Jesus’ Death & God’s Forgiveness
[This is the third part of a three part series on God’s Forgiveness. Part one is “Did God Forgive Before Jesus?” and part two is “Does God Need Blood to Forgive?“]
God did and is doing far more through the life, death, and resurrection of Jesus to redeem and heal us and our world than I could write about here. It is something that I am learning more about in an intellectual and experiential way all the time. For now though, we’ll continue the theme of forgiveness by focusing on what Jesus has to do with God and forgiveness since God was already forgiving people long before Jesus and that God didn’t need Jesus or anyone else to die in order to be able to forgive us.

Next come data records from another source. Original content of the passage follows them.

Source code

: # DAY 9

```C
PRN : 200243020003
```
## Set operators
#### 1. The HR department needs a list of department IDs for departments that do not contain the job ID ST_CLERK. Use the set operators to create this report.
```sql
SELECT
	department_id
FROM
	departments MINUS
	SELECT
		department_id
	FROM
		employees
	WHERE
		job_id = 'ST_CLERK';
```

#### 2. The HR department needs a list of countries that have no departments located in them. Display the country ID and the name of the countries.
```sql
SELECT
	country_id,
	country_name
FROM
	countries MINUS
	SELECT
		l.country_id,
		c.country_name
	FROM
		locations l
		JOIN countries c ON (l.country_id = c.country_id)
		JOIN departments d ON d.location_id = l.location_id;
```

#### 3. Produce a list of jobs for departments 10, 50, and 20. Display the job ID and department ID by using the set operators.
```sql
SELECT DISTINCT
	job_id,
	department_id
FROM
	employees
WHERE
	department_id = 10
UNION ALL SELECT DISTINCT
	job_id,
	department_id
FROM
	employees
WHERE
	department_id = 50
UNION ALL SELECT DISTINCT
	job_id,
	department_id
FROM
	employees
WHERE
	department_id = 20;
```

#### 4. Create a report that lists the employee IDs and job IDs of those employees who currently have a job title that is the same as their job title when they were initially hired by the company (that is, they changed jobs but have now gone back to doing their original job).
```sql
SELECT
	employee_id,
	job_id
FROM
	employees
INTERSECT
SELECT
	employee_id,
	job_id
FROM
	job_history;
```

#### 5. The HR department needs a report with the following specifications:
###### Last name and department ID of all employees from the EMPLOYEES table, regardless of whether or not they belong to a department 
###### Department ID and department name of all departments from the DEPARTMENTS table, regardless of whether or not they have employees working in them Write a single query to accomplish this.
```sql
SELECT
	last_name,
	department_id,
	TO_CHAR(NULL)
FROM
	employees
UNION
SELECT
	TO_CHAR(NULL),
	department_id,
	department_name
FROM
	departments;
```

The key thing here is that – just like the sacrificial system found in the Old Testament – Jesus’ life, death, and resurrection is about changing our position on God, not changing God’s position on us. It is about God doing what God has been doing since the fall of humankind – working to redeem and rescue broken people living in a broken world.
This may be helpful , not perfect, but helpful. Imagine there is a table in the middle of a huge room. It is a table of redemption, reconciliation, atonement (at-one-ment), and forgiveness. There are also three characters in the room – God, Jesus, and Humanity.
Now, a common and wrong way of viewing what is happening in the room is to think that Humanity and Jesus are sitting at the table of redemption or atonement. Humanity wants God to come to the table, wants to not be separated from God, to not have a broken relationship with God, while God is somewhere off in the room, turned away from the table and either unwilling or unable to come to the table because of the sins of Humanity. Enter Jesus. Jesus, being perfect, gets up from his place at the table next to humanity and crosses the room and persuades God, or makes it possible for God, to come to the table – to forgive Humanity, to be reconciled with Humanity, to be at-one with Humanity.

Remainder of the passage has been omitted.